INFORMATION SUPPLIED
•••••

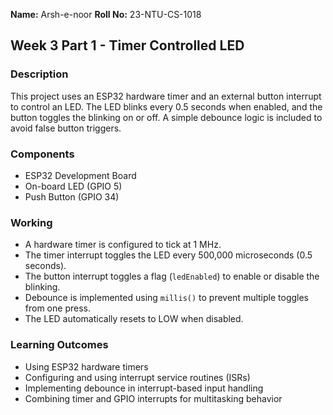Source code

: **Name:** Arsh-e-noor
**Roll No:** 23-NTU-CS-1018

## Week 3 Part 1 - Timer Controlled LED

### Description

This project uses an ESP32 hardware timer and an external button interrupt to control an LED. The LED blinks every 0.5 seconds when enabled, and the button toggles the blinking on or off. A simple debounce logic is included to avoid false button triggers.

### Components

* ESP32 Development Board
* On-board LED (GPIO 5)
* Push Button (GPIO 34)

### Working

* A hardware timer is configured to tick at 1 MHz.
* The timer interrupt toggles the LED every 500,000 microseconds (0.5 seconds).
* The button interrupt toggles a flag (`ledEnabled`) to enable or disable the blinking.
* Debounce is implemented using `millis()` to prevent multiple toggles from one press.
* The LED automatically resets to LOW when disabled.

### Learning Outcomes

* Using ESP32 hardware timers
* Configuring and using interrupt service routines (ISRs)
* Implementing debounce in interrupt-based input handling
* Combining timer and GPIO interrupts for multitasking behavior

•••••

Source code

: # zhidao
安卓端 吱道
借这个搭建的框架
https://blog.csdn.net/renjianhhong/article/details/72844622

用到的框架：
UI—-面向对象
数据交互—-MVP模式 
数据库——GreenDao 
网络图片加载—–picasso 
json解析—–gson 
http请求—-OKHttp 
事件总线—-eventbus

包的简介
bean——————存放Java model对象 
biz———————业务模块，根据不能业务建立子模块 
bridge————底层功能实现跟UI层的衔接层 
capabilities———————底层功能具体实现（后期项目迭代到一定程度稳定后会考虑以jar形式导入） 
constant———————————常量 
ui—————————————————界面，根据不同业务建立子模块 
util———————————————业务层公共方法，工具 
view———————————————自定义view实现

•••••

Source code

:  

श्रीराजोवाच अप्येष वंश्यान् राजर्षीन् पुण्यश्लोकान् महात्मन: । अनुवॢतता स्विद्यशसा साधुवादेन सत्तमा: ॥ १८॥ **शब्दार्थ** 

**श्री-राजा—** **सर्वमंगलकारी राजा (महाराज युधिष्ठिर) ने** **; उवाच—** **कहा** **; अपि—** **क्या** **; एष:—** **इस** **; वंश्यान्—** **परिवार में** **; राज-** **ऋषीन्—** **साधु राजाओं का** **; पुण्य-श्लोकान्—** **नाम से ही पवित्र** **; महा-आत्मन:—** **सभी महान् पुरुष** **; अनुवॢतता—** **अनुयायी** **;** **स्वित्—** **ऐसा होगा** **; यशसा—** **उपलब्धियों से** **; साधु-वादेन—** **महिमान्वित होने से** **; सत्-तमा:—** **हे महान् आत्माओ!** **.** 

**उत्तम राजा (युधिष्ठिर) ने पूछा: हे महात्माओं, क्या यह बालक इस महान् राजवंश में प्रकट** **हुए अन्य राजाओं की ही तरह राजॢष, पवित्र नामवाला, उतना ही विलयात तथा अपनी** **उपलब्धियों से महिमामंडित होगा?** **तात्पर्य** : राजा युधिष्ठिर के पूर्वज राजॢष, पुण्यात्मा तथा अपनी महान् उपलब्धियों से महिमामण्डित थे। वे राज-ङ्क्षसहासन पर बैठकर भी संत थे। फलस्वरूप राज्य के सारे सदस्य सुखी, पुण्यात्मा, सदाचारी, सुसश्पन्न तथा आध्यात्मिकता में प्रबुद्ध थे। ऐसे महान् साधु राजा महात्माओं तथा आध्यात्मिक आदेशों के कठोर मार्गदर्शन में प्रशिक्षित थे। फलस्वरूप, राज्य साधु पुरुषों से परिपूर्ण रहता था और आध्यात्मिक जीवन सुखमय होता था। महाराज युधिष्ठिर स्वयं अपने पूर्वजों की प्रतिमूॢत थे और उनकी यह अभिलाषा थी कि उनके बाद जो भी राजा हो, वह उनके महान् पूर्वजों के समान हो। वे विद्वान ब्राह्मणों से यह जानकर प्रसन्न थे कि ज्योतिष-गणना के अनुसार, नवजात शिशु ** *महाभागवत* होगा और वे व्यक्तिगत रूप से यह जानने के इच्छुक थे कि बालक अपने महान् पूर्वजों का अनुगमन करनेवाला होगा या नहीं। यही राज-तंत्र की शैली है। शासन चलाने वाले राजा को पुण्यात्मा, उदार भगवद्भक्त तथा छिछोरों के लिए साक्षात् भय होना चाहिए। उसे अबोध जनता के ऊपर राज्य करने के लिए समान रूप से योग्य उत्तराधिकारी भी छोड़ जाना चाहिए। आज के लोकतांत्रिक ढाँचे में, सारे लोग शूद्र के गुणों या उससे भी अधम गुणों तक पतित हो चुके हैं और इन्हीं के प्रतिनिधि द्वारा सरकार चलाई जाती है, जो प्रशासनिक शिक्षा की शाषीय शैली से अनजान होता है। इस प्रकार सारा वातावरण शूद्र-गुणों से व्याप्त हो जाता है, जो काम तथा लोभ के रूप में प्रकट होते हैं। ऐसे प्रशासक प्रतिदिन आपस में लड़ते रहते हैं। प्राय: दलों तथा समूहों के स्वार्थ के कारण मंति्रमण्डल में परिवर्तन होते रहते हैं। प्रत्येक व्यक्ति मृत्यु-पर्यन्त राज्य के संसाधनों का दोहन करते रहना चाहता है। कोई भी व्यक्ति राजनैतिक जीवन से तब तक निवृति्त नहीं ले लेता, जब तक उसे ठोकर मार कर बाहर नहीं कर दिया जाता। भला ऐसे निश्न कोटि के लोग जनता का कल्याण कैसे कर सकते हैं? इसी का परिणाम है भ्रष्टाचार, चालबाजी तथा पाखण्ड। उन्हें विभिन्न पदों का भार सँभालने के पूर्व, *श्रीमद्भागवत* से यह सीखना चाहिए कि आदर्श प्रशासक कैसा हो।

•••••

REQUIRED ACTION
Write only the number of lines in the entries that contain the word "blinking".

RESULT OF THE TASK
2